= Hugh Stephenson (journalist) =

British writer and journalist (born 1938)

Hugh Arthur Stephenson (born 18 July 1938) is a British journalist on The Times from 1968 to 1981, and the editor of the New Statesman from 1982 to 1986.

==Early life==
Stephenson was born in British India, the son of Sir Hugh Stephenson (1906–1972), a member of the Indian Civil Service. The family returned to England in 1946, and his father joined the Foreign Office.

Hugh Stephenson was educated at Winchester College, where he became joint-head boy. He served his national service with the Royal Navy. He attended New College, Oxford, and served as President of the Oxford Union in 1962.

==Career==
Stephenson initially worked for the diplomatic service.

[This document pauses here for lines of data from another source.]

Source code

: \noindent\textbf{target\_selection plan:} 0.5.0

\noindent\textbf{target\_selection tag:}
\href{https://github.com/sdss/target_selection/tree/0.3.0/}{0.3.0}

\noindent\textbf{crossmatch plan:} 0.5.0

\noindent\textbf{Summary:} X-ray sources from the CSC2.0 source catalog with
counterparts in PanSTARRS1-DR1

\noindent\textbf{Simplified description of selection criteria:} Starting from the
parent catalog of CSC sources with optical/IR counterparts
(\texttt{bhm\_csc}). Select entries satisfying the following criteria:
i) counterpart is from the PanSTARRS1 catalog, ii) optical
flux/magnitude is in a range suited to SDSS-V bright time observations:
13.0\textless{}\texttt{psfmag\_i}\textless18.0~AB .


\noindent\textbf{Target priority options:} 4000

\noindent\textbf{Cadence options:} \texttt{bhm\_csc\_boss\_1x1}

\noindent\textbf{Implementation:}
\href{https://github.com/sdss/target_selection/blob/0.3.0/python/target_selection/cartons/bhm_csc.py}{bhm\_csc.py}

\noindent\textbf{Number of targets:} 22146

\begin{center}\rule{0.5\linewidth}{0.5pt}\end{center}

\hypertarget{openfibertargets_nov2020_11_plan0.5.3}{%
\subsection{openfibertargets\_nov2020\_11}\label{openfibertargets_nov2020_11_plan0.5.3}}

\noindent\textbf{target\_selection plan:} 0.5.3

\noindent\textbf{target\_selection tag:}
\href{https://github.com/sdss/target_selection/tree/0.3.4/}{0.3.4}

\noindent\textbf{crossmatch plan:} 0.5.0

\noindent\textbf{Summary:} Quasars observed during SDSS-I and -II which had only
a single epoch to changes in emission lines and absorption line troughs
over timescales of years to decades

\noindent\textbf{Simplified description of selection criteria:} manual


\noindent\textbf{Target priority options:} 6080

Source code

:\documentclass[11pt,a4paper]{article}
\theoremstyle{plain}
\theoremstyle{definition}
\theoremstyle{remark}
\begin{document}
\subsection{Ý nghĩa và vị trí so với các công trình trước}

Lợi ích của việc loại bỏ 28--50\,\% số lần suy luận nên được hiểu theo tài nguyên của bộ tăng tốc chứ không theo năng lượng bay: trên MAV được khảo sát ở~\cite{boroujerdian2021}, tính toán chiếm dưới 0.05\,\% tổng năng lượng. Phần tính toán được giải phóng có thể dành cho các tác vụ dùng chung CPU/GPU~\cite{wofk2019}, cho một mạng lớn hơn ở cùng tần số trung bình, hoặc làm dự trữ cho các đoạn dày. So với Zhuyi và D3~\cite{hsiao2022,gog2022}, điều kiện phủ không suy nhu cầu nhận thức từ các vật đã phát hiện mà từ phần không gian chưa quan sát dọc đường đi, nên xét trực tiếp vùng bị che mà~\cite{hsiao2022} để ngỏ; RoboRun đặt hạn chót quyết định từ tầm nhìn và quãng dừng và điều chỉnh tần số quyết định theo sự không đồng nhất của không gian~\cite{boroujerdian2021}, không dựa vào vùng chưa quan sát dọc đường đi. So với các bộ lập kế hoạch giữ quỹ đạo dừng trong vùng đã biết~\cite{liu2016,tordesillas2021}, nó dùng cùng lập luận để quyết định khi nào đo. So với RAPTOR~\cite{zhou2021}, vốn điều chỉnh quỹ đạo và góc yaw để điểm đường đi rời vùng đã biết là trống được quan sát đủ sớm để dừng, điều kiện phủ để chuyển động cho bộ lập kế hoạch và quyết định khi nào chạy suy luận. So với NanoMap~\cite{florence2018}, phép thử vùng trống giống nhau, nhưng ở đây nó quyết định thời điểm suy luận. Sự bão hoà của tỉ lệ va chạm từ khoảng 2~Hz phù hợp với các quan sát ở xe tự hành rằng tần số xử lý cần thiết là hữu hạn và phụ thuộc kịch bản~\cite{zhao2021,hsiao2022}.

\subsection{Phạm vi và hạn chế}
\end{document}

He was the business editor for The Times from 1972 until 1981.

Alongside James Bellini, Stephenson interviewed Sir James Goldsmith for the BBC Money Programme in 1977. For Patrick Hutber of The Sunday Telegraph, it was "as memorable a piece of television as is ever likely to be shown".

Stephenson was editor of the New Statesman from 1982 to 1986. He was professor of journalism at City University in London from 1986 until his retirement in 2003. Stephenson served as The Guardians crossword editor for 27 years, until his retirement in February 2024.